Live bidding on all of the lots, that will be sold from Chorley’s saleroom in Prinknash Abbey, is available via thesaleroom.com. 

Spetchley Park has been home to the Berkeley family since the early 17th century.

Robert Berkeley (1764-1845), a High Commissioner of Worcester built the current house in Bath stone on family lands in 1811.

The property (that was earmarked as the headquarters for Winston Churchill and his cabinet in the event of a successful German invasion) recently passed to Henry Berkeley, who plans to move back to the estate with his young family after a programme of restoration.

Many items in the sale were acquired by the family in the 19th century. Robert Berkeley was a notable collector who attended Lord Berwick’s historic sale at Attingham in August 1827, William Beckford’s famous sale in Bath, and the Buckingham and Chandos sale at Stowe in September 1848.

Other acquisitions were made by Ellen Ann Willmott (1858-1934), whose collection was sold in a six-day sale at Warley Place, Essex in 1935, and her sister Rose (1861-1922), wife of Robert Valentine Berkeley (1853-1940), whose antiquarian taste was informed by foreign travel.


A George III satinwood worktable banded with tulipwood, 56cm wide, £150-200 at Chorley’s sale of items from Spetchley Park.

More 700 objects from Spetchley were sold by Sotheby’s in London in December for close to £3m but this should be an opportunity to buy country house furnishings, books and curios at more affordable levels.
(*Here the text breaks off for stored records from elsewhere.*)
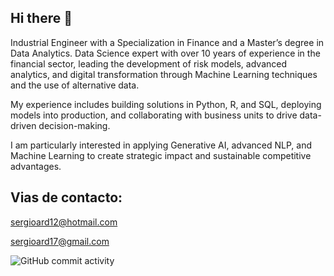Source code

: ## Hi there 👋

Industrial Engineer with a Specialization in Finance and a Master’s degree in Data Analytics. Data Science expert with over 10 years of experience in the financial sector, leading the development of risk models, advanced analytics, and digital transformation through Machine Learning techniques and the use of alternative data.

My experience includes building solutions in Python, R, and SQL, deploying models into production, and collaborating with business units to drive data-driven decision-making.

I am particularly interested in applying Generative AI, advanced NLP, and Machine Learning to create strategic impact and sustainable competitive advantages.

## Vias de contacto:
sergioard12@hotmail.com

sergioard17@gmail.com


![GitHub commit activity](https://img.shields.io/github/commit-activity/m/SergioArdilaG/SergioArdilaG)

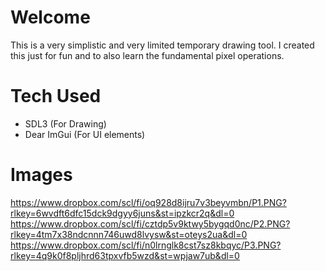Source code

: # Welcome
This is a very simplistic and very limited temporary drawing tool. I created this just for fun and to also learn the fundamental pixel operations.

# Tech Used
- SDL3 (For Drawing)
- Dear ImGui (For UI elements)

# Images
https://www.dropbox.com/scl/fi/oq928d8ijru7v3beyvmbn/P1.PNG?rlkey=6wvdft6dfc15dck9dgyy6juns&st=ipzkcr2q&dl=0
https://www.dropbox.com/scl/fi/cztdp5v9ktwy5bygqd0nc/P2.PNG?rlkey=4tm7x38ndcnnn746uwd8lvysw&st=oteys2ua&dl=0
https://www.dropbox.com/scl/fi/n0lrnglk8cst7sz8kbqyc/P3.PNG?rlkey=4q9k0f8pljhrd63tpxvfb5wzd&st=wpjaw7ub&dl=0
As this selection below suggests there are objects available for under £200 with most lots pitched in three-figures.

Higher hammer prices will be expected for some of the better pieces of furniture including a George IV rosewood davenport desk to a classic design by Gillows of Lancaster. It bears the rare inscription in pencil under top drawer 'John Bateman, Lancaster 1828' for a cabinetmaker who worked at the Gillows factory between 1816-33. His work will find plenty of admirers at its £800-1200 estimate.


George IV rosewood davenport desk inscribed 'John Bateman, Lancaster 1828', £800-1200 at Chorley’s sale of items from Spetchley Park.

The sale also includes property from other country houses.

A series of Old Master paintings, largely 17th century portraits of richly dressed ladies and armoured noblemen, come from the collection of the late Lady Killearn and until recently hung in the great hall of Little Sodbury Manor in South Gloucestershire.